Glenwood Road — which, according to the state Department of Education, accommodates more than 4,300 students on their way to Toll Middle, Keppel Elementary and Hoover High School — was the scene of the usual hustle and bustle as school began Monday.
Glendale Unified officials said the opening bell was a success, a radical departure from last year when school was delayed during the Station fire.
"Everything has gone according to plan, and any issue we have with too many students in classrooms or too few students in a classroom, we're balancing out during the day," said Elena Heimerl, a district spokeswoman. "Everyone has had a really good attitude, and there's been a really collaborative spirit out there."

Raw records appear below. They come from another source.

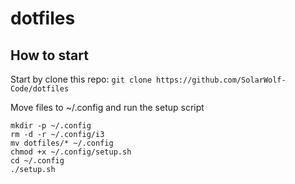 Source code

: # dotfiles



## How to start
Start by clone this repo:
`git clone https://github.com/SolarWolf-Code/dotfiles`

Move files to ~/.config and run the setup script
```
mkdir -p ~/.config
rm -d -r ~/.config/i3
mv dotfiles/* ~/.config
chmod +x ~/.config/setup.sh
cd ~/.config
./setup.sh
```
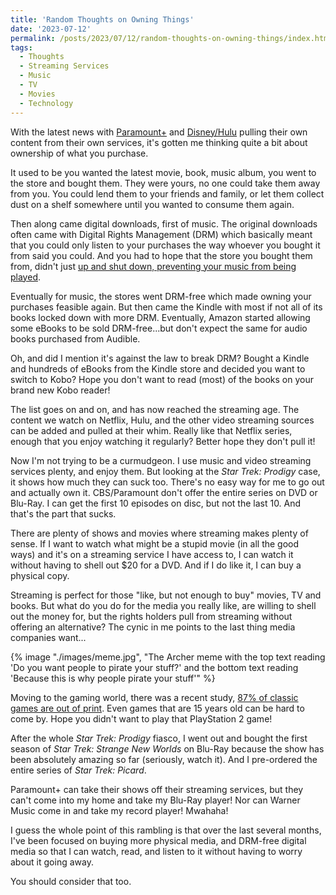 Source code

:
 ```yaml
---
title: 'Random Thoughts on Owning Things'
date: '2023-07-12'
permalink: /posts/2023/07/12/random-thoughts-on-owning-things/index.html
tags:
  - Thoughts
  - Streaming Services
  - Music
  - TV
  - Movies
  - Technology
---
```


With the latest news with [Paramount+](https://gizmodo.com/star-trek-prodigy-cancelled-no-season-2-paramount-plus-1850571256) and [Disney/Hulu](https://www.theverge.com/2023/5/19/23729642/disney-plus-hulu-remove-pull-shows-willow-streaming-bob-iger) pulling their own content from their own services, it's gotten me thinking quite a bit about ownership of what you purchase.
<!-- excerpt -->

It used to be you wanted the latest movie, book, music album, you went to the store and bought them. They were yours, no one could take them away from you. You could lend them to your friends and family, or let them collect dust on a shelf somewhere until you wanted to consume them again.

Then along came digital downloads, first of music. The original downloads often came with Digital Rights Management (DRM) which basically meant that you could only listen to your purchases the way whoever you bought it from said you could. And you had to hope that the store you bought them from, didn't just [up and shut down, preventing your music from being played](https://arstechnica.com/uncategorized/2008/09/wal-mart-latest-to-shut-down-drm-key-servers/).

Eventually for music, the stores went DRM-free which made owning your purchases feasible again. But then came the Kindle with most if not all of its books locked down with more DRM. Eventually, Amazon started allowing some eBooks to be sold DRM-free...but don't expect the same for audio books purchased from Audible.

Oh, and did I mention it's against the law to break DRM? Bought a Kindle and hundreds of eBooks from the Kindle store and decided you want to switch to Kobo? Hope you don't want to read (most) of the books on your brand new Kobo reader!

The list goes on and on, and has now reached the streaming age. The content we watch on Netflix, Hulu, and the other video streaming sources can be added and pulled at their whim. Really like that Netflix series, enough that you enjoy watching it regularly? Better hope they don't pull it!

Now I'm not trying to be a curmudgeon. I use music and video streaming services plenty, and enjoy them. But looking at the *Star Trek: Prodigy* case, it shows how much they can suck too. There's no easy way for me to go out and actually own it. CBS/Paramount don't offer the entire series on DVD or Blu-Ray. I can get the first 10 episodes on disc, but not the last 10. And that's the part that sucks.

There are plenty of shows and movies where streaming makes plenty of sense. If I want to watch what might be a stupid movie (in all the good ways) and it's on a streaming service I have access to, I can watch it without having to shell out $20 for a DVD. And if I do like it, I can buy a physical copy.

Streaming is perfect for those "like, but not enough to buy" movies, TV and books. But what do you do for the media you really like, are willing to shell out the money for, but the rights holders pull from streaming without offering an alternative? The cynic in me points to the last thing media companies want...

{% image "./images/meme.jpg", "The Archer meme with the top text reading 'Do you want people to pirate your stuff?' and the bottom text reading 'Because this is why people pirate your stuff'" %}

Moving to the gaming world, there was a recent study, [87% of classic games are out of print](https://arstechnica.com/gaming/2023/07/87-of-classic-games-are-out-of-print-thats-a-problem-for-gaming-history/). Even games that are 15 years old can be hard to come by. Hope you didn't want to play that PlayStation 2 game!

After the whole *Star Trek: Prodigy* fiasco, I went out and bought the first season of *Star Trek: Strange New Worlds* on Blu-Ray because the show has been absolutely amazing so far (seriously, watch it). And I pre-ordered the entire series of *Star Trek: Picard*.

Paramount+ can take their shows off their streaming services, but they can't come into my home and take my Blu-Ray player! Nor can Warner Music come in and take my record player! Mwahaha!

I guess the whole point of this rambling is that over the last several months, I've been focused on buying more physical media, and DRM-free digital media so that I can watch, read, and listen to it without having to worry about it going away.

You should consider that too. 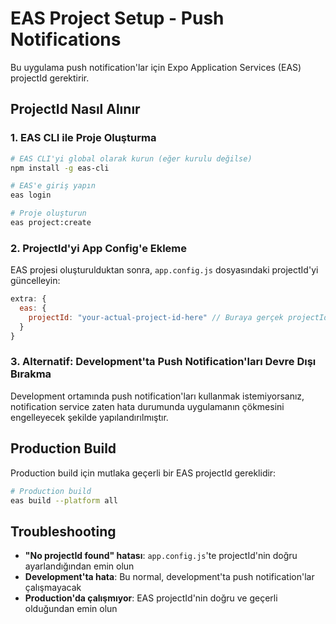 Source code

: # EAS Project Setup - Push Notifications

Bu uygulama push notification'lar için Expo Application Services (EAS) projectId gerektirir.

## ProjectId Nasıl Alınır

### 1. EAS CLI ile Proje Oluşturma

```bash
# EAS CLI'yi global olarak kurun (eğer kurulu değilse)
npm install -g eas-cli

# EAS'e giriş yapın
eas login

# Proje oluşturun
eas project:create
```

### 2. ProjectId'yi App Config'e Ekleme

EAS projesi oluşturulduktan sonra, `app.config.js` dosyasındaki projectId'yi güncelleyin:

```javascript
extra: {
  eas: {
    projectId: "your-actual-project-id-here" // Buraya gerçek projectId'yi yazın
  }
}
```

### 3. Alternatif: Development'ta Push Notification'ları Devre Dışı Bırakma

Development ortamında push notification'ları kullanmak istemiyorsanız, notification service zaten hata durumunda uygulamanın çökmesini engelleyecek şekilde yapılandırılmıştır.

## Production Build

Production build için mutlaka geçerli bir EAS projectId gereklidir:

```bash
# Production build
eas build --platform all
```

## Troubleshooting

- **"No projectId found" hatası**: `app.config.js`'te projectId'nin doğru ayarlandığından emin olun
- **Development'ta hata**: Bu normal, development'ta push notification'lar çalışmayacak
- **Production'da çalışmıyor**: EAS projectId'nin doğru ve geçerli olduğundan emin olun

Families walked along Glenwood Road as crossing guards kept watch. At Keppel Elementary, families huddled around whiteboards that listed classroom teachers. Motorists shared the road, cutting down on double parking.
Glendale resident Sal Tipu and his two daughters found their Keppel classes quickly, he said.
"They like school," he said. "We're excited for our kids. We think this school is better than private school, to be honest."
Two miles east and three hours later, state Supt. Jack O'Connell joined Glendale Unified officials and families at R.D. White Elementary School to welcome students back to class, but also press state leaders to release federal stimulus funds.
Glendale Unified officials expect to receive up to $5 million, which was earmarked to rehire more than 40 laid-off teachers.
"We don't want the state doing a bait and switch," said Kim Fedrick, a parent at Keppel Elementary School. "The feds voted on it, the state needs to release it."
The rally featured several student classes flanking elected officials, parents and teachers who spoke in the school's quad.
Students, all of them younger than 12, said they were no strangers to budget cuts.
"It's cruel they laid off teachers," said Georgina Kregorian, a sixth-grader. "It's really sad to see our teachers get laid off."
Fifth-grader Lilia Vasghanian said understanding budget cuts is universal, not merely belonging in the domain of adults or elected officials.
"It was really interesting," she said after the rally. "We need more supplies, and there are too many kids in each classroom.
"Parents have to help; so do teachers. We all care, and I really thought this was important."